EXTRACTED MATERIAL: Begin

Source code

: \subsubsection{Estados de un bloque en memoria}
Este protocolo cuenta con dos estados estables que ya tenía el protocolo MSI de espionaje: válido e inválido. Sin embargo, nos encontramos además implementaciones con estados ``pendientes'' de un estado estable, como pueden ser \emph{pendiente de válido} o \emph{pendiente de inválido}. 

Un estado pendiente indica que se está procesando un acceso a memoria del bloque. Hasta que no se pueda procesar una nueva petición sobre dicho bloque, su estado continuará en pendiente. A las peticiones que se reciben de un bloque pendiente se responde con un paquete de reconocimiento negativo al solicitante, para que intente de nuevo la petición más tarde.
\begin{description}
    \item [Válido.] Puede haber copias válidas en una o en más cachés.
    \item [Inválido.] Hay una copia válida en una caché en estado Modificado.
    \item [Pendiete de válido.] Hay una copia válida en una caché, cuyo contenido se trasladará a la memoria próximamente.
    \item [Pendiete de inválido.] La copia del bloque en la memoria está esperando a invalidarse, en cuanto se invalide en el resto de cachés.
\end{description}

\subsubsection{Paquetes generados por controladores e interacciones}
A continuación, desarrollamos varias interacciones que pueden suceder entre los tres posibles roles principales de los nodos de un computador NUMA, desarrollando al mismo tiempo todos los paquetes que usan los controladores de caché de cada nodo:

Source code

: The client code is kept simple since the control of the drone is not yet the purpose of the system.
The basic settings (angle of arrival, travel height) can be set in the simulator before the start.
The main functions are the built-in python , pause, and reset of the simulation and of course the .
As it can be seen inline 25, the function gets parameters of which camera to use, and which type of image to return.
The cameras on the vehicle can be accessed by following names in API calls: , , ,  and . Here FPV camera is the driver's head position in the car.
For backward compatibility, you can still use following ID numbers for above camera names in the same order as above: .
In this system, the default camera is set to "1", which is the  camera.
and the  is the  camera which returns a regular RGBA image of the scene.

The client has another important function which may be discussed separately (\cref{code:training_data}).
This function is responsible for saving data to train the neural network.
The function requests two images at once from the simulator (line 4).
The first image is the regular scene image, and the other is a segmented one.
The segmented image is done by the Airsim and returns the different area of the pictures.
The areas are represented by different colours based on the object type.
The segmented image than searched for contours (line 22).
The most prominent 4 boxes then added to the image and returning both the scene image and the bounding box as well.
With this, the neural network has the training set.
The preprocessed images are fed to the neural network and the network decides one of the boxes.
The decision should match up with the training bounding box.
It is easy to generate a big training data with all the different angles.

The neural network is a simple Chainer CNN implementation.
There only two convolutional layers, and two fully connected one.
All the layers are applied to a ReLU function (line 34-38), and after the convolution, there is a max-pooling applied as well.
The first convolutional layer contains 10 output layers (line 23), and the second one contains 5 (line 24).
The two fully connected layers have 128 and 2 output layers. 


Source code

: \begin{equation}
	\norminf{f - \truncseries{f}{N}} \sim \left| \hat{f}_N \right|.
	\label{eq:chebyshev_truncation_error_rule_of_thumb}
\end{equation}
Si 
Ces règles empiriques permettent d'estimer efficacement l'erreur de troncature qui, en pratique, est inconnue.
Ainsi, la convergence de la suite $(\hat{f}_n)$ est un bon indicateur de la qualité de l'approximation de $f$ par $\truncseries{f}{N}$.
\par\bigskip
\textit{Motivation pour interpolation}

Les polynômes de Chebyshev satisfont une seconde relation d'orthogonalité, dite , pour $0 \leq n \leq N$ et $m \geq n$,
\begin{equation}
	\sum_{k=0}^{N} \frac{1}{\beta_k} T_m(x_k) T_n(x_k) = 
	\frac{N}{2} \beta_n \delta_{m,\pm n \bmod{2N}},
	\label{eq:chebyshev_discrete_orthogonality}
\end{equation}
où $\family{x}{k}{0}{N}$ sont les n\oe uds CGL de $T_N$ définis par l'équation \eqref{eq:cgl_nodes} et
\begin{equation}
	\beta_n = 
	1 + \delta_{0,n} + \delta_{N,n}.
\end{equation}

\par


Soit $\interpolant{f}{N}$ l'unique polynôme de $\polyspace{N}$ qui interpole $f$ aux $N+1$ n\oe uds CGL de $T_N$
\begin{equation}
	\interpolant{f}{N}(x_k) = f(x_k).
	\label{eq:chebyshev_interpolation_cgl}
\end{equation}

EXTRACTED MATERIAL: End

WORK TASK:
After locating the line with "of the scene." in the material above, return it and each line after it exactly, ending at the line with "The most prominent".

WRITTEN ANSWER:
and the  is the  camera which returns a regular RGBA image of the scene.

The client has another important function which may be discussed separately (\cref{code:training_data}).
This function is responsible for saving data to train the neural network.
The function requests two images at once from the simulator (line 4).
The first image is the regular scene image, and the other is a segmented one.
The segmented image is done by the Airsim and returns the different area of the pictures.
The areas are represented by different colours based on the object type.
The segmented image than searched for contours (line 22).
The most prominent 4 boxes then added to the image and returning both the scene image and the bounding box as well.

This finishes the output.